CREMa suppresses spleen tyrosine kinase expression in normal but not systemic lupus erythematosus T cells

Objective T cells from patients with systemic lupus erythematosus (SLE) display increased amounts of spleen tyrosine kinase (Syk), which is involved in the aberrant CD3/T cell receptormediated signaling process, and increased amounts of CREMa, which suppresses the production of interleukin-2. Syk expression can be suppressed by CREMa. This study was undertaken to investigate why CREMa fails to suppress Syk expression in SLE T cells. Methods. CREM alpha was overexpressed in healthy T cells by transfection with CREM alpha expression vector, and Syk expression and phosphorylation were measured. A newly identified cAMP response element (CRE) site on the SYK promoter was characterized by chromatin immunoprecipitation (ChIP) and electrophoretic mobility shift assay. The CREM alpha -mediated repression of Syk expression was further evaluated by analyzing SYK promoter activity. T cells from SLE patients and healthy individuals were subjected to ChIP to evaluate CREM alpha binding and histone H3 acetylation. Results. Increased CREM alpha levels suppressed Syk expression by direct binding to a CRE site of the SYK promoter in T cells from healthy individuals but failed to do so in T cells from SLE patients.
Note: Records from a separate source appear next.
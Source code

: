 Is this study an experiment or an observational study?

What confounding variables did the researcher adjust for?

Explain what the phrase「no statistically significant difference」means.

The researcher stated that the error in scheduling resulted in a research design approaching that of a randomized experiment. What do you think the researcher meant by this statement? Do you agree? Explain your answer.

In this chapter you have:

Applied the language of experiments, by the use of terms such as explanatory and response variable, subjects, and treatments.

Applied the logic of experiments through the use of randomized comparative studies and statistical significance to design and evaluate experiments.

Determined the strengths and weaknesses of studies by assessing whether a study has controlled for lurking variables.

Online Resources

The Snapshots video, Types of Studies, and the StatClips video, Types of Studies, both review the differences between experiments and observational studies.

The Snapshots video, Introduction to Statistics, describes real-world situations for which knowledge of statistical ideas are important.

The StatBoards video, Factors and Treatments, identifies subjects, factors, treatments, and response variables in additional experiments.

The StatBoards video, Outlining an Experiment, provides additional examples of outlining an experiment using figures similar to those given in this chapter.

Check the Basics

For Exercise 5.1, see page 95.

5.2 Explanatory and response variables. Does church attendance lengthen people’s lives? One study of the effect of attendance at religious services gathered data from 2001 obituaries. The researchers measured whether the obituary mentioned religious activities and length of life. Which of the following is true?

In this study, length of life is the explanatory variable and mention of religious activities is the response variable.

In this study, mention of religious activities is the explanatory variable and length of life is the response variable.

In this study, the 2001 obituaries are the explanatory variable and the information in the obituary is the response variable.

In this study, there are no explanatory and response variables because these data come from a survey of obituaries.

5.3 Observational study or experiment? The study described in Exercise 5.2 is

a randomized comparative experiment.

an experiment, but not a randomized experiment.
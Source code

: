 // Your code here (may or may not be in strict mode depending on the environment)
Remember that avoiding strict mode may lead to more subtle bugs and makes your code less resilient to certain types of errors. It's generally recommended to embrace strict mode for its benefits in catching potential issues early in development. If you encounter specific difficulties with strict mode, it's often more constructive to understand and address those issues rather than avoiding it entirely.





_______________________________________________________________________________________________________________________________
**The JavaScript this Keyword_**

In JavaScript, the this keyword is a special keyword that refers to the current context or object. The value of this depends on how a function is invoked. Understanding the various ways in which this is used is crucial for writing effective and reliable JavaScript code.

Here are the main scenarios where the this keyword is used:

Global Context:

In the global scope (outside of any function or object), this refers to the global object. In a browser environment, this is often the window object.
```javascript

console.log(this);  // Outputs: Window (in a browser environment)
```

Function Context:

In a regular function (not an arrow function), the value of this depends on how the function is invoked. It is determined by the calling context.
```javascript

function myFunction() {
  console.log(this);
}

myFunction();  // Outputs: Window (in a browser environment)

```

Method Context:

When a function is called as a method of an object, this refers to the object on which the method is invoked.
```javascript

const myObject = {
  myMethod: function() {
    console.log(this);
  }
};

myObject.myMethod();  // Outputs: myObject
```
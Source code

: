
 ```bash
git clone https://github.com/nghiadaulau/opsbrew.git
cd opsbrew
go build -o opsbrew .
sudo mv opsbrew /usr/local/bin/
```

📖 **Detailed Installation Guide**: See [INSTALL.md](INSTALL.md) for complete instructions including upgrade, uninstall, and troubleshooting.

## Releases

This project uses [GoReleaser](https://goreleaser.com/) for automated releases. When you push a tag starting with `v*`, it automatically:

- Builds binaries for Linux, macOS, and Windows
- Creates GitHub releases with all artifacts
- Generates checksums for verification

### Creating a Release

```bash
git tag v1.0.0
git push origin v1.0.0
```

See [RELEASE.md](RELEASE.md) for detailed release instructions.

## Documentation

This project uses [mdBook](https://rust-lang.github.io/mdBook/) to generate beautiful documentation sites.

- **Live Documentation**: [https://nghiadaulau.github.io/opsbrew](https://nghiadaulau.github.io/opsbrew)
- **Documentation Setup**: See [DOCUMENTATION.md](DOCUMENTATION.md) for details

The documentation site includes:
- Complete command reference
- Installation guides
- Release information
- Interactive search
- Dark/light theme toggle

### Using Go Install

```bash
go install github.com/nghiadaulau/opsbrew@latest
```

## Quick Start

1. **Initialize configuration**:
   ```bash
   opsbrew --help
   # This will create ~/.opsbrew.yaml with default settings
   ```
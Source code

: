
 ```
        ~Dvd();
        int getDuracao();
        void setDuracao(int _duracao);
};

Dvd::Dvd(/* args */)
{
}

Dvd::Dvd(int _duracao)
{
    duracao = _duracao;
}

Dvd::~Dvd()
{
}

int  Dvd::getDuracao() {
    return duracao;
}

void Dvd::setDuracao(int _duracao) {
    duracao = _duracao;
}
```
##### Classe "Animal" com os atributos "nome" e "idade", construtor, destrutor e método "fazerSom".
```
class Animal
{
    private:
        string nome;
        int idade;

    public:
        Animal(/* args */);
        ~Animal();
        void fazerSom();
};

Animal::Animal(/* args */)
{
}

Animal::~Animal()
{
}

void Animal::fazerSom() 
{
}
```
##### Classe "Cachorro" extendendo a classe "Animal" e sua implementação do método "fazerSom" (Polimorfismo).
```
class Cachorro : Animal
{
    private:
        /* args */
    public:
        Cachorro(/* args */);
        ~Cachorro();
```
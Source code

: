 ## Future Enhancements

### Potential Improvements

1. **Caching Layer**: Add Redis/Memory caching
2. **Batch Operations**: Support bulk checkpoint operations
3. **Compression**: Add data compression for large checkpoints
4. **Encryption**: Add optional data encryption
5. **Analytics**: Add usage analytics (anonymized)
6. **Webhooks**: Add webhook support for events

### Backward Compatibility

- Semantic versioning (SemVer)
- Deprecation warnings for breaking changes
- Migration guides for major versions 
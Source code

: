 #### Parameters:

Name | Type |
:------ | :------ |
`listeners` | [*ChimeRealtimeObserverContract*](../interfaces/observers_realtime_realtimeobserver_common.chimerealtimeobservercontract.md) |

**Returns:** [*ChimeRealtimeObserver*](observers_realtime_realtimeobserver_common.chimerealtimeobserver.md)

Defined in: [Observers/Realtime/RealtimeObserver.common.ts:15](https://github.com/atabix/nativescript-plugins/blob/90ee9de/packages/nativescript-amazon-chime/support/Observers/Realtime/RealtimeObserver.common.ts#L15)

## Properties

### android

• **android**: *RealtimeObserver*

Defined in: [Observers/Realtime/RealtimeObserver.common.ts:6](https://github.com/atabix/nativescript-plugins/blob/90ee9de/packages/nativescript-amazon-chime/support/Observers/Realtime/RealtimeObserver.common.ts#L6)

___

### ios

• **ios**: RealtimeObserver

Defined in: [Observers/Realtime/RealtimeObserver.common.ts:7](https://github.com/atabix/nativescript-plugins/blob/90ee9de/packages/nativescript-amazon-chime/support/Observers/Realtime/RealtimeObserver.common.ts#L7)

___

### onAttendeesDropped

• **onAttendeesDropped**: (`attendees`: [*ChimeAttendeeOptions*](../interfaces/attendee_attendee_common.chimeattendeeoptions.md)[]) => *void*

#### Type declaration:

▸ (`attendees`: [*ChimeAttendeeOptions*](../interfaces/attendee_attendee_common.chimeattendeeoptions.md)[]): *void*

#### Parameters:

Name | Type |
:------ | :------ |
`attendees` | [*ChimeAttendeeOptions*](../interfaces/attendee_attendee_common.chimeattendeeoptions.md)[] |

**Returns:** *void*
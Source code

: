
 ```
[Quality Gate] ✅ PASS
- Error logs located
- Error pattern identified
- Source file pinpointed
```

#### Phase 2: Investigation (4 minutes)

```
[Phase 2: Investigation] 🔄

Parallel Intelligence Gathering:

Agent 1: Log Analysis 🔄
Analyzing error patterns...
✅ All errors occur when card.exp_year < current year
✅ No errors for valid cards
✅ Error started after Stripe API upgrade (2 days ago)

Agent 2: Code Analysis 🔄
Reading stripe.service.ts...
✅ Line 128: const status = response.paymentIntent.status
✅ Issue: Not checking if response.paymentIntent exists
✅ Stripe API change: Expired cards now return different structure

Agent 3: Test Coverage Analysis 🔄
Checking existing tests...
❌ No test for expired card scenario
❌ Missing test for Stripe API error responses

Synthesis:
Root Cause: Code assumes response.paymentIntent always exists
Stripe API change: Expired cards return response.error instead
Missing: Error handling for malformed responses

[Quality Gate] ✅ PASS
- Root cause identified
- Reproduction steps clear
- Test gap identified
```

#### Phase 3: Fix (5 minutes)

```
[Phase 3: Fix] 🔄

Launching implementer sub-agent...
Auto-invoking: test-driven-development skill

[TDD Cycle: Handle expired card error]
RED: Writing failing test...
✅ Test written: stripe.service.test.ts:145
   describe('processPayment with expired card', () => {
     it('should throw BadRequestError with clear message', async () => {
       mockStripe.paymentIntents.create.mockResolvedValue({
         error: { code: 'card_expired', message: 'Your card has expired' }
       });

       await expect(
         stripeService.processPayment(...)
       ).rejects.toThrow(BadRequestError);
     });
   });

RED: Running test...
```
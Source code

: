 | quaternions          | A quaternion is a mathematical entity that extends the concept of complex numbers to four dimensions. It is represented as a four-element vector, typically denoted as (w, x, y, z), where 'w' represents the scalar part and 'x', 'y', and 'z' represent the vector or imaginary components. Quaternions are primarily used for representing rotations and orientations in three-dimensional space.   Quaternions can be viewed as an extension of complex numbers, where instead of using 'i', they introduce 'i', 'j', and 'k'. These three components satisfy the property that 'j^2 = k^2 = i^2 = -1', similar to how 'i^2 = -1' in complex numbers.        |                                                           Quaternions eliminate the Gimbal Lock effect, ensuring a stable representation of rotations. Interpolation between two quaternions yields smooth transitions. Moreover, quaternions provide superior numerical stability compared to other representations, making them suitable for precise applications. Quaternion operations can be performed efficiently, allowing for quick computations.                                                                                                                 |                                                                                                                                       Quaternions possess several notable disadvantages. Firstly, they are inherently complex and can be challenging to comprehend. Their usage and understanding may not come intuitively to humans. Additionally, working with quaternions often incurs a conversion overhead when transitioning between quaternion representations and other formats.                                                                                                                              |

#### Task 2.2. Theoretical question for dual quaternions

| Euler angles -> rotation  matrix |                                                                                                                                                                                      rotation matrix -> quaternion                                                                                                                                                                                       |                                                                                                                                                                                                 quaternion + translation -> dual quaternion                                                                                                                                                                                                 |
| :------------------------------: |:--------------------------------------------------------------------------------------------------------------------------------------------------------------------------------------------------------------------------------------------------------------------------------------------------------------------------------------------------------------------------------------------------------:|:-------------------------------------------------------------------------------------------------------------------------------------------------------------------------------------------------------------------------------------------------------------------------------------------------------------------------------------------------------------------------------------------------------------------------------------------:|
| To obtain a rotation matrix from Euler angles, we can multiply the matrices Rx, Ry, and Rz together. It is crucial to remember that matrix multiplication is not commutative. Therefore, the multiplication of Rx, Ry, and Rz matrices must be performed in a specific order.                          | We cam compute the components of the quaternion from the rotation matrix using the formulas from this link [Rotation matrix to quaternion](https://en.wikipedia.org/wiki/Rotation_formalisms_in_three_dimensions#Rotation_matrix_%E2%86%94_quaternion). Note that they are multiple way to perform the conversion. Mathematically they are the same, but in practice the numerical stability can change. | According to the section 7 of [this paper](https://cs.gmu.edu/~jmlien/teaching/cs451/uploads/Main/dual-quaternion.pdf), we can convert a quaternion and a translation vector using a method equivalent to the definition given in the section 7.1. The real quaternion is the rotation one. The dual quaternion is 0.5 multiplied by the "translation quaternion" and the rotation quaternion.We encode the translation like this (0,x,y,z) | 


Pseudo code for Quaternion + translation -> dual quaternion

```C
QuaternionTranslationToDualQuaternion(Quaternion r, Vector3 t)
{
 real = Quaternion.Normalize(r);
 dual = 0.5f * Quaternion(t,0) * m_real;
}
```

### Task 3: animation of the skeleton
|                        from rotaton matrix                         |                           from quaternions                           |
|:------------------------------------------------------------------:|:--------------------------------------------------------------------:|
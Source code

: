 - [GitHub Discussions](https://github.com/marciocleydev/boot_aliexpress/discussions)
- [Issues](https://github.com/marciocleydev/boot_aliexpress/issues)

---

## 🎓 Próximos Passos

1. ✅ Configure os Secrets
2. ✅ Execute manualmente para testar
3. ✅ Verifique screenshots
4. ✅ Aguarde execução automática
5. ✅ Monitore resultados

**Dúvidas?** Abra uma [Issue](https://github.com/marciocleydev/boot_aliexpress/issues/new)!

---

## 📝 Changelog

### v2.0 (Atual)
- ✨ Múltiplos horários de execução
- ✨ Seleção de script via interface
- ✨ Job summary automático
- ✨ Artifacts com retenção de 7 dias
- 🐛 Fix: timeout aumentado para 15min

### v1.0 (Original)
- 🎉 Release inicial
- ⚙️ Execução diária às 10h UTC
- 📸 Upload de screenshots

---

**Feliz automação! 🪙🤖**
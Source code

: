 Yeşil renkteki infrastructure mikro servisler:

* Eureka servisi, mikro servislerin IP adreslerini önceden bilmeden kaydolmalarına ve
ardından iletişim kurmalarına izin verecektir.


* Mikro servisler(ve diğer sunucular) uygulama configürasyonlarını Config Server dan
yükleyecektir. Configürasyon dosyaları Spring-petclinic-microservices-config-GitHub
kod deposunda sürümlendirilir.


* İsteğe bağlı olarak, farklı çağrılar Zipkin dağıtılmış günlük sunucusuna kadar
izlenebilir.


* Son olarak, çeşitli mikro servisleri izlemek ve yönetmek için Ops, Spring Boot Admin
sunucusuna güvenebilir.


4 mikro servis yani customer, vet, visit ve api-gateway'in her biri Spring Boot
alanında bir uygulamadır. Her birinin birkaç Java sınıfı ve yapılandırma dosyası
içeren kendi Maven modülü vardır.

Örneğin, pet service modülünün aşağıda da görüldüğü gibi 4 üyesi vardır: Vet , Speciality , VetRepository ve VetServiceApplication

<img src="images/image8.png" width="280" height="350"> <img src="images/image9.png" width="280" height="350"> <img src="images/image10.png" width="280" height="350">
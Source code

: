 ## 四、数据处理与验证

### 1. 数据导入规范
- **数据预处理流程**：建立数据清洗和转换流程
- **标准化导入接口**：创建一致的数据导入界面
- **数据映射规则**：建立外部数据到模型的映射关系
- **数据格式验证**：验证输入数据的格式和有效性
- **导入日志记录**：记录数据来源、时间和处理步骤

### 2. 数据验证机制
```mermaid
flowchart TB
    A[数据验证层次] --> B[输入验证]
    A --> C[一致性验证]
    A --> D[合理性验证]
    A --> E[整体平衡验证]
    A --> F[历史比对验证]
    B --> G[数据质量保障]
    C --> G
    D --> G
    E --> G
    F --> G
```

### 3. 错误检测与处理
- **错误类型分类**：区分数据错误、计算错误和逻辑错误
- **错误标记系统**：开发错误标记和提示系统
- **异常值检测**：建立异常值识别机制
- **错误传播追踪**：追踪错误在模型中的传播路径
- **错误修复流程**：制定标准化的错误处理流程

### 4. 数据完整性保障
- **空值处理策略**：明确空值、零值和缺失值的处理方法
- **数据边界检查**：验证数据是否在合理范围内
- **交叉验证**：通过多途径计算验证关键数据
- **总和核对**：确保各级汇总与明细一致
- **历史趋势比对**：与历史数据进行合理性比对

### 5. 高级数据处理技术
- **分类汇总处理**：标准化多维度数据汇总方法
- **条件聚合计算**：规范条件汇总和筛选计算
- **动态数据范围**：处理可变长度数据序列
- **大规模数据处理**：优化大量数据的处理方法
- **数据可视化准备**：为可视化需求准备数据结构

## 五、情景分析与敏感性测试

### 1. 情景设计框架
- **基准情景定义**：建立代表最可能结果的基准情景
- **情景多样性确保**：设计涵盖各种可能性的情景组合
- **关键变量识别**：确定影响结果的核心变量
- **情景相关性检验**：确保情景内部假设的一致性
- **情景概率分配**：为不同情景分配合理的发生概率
The failure of CREM alpha to suppress Syk expression in SLE T cells was due to weaker binding to the CRE site of the SYK promoter compared to healthy T cells because the promoter site is hypoacetylated in SLE T cells and therefore of limited access to transcription factors. Conclusion. Our findings indicate that epigenetic alteration of the SYK promoter in SLE T cells results in the inability of the transcriptional repressor CREM alpha to bind and suppress the expression of Syk, resulting in aberrant T cell signaling.